The highlights of the Upper Terrace include the reliquary in the shape of a golden Chedi, the Repository of the Canon of Buddhism, a model of the Angkor Wat and the Royal Pantheon.

Grand Palace & Wat Phra Kaew

I later found out that the Angkor Wat model, crafted by the Royal Command of King Mongkut (Rama IV) was meant as a reminder that the neighbouring state of Cambodia was once under the dominion of Thailand.

Grand Palace & Wat Phra Kaew

Even with the huge tourist crowd, the immensity as well as the astonishing amount of details of the structures seemed to overwhelm them.

Grand Palace & Wat Phra Kaew


A notable feature of the temple is the murals which are painstakingly hand painted by artisans. We also got to witness the tedious process of restoring the fragile but important cultural treasure. The murals mentioned, is a pictorial representation of the well-known Ramakien, a Thai epic painted during the reign of King Rama I with 178 scenes. While it may be under shelter, these murals were exposed to the outside elements like wind and moisture (and not to mention hordes of tourists touching it or camera flashes) daily and hence require regular restoration.

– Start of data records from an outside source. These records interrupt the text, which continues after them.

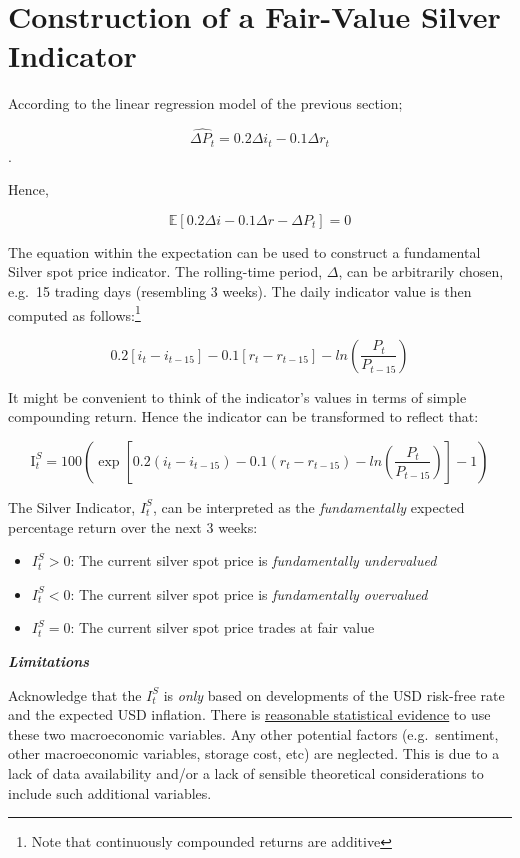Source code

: \documentclass[
  12pt,
]{article}
\providecommand{\tightlist}{%
  \setlength{\itemsep}{0pt}\setlength{\parskip}{0pt}}
\begin{document}
\newpage

\hypertarget{construction-of-a-fair-value-silver-indicator}{%
\section{Construction of a Fair-Value Silver
Indicator}\label{construction-of-a-fair-value-silver-indicator}}

According to the linear regression model of the previous section;

\[\widehat{\Delta P_t} = 0.2 \Delta i_t -0.1 \Delta r_t\].

Hence,

\[\mathbb{E}[0.2 \Delta i - 0.1 \Delta r - \Delta P_t] = 0\]

The equation within the expectation can be used to construct a
fundamental Silver spot price indicator. The rolling-time period,
\(\Delta\), can be arbitrarily chosen, e.g.~15 trading days (resembling
3 weeks). The daily indicator value is then computed as
follows:\footnote{Note that continuously compounded returns are additive}

\[0.2 [i_t-i_{t-15}] - 0.1[r_t - r_{t-15}] - ln \left( \frac{P_t}{P_{t-15}} \right)\]

It might be convenient to think of the indicator's values in terms of
simple compounding return. Hence the indicator can be transformed to
reflect that:

\[\text{I}^S_t=100\left( \exp \left[ 0.2 (i_t-i_{t-15}) - 0.1(r_t - r_{t-15}) - ln \left( \frac{P_t}{P_{t-15}} \right) \right] -1 \right)\]

The Silver Indicator, \(I^S_t\), can be interpreted as the
\emph{fundamentally} expected percentage return over the next 3 weeks:

\begin{itemize}
\tightlist
\item
  \(I^S_t > 0\): The current silver spot price is \emph{fundamentally
  undervalued}
\item
  \(I^S_t < 0\): The current silver spot price is \emph{fundamentally
  overvalued}
\item
  \(I^S_t = 0\): The current silver spot price trades at fair value
\end{itemize}

\vspace{5 mm}

\textbf{\emph{Limitations}}

Acknowledge that the \(I^S_t\) is \emph{only} based on developments of
the USD risk-free rate and the expected USD inflation. There is
\protect\hyperlink{empirical-validation}{reasonable statistical
evidence} to use these two macroeconomic variables. Any other potential
factors (e.g.~sentiment, other macroeconomic variables, storage cost,
etc) are neglected. This is due to a lack of data availability and/or a
lack of sensible theoretical considerations to include such additional
variables.
\end{document}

Grand Palace & Wat Phra Kaew - Ramakien Mural Restoration


Grand Palace & Wat Phra Kaew - Chakri Maha Prasat Hall


Due to the intense heat of Bangkok afternoon weather, we were exhausted by the time we finished exploring the Temple of the Emerald Buddha and parts of the Grand Palace. We only caught a glimpse of the Chakri Maha Prasat Hall, designed by British architects as a royal residence of King Rama IV to commemorate the centennial of the Chakri dynasty. It has a mix of Italian and Thai architecture.


Grand Palace & Wat Phra Kaew


Despite its touristy status, the Grand Palace deserves a visit from anyone who visits Thailand or Bangkok. For a fan of architecture, the grand palace is a treasure trove for the architecture fanatic and a piece art that deserves at least a day of appreciation. It is also a must-see for history aficionados.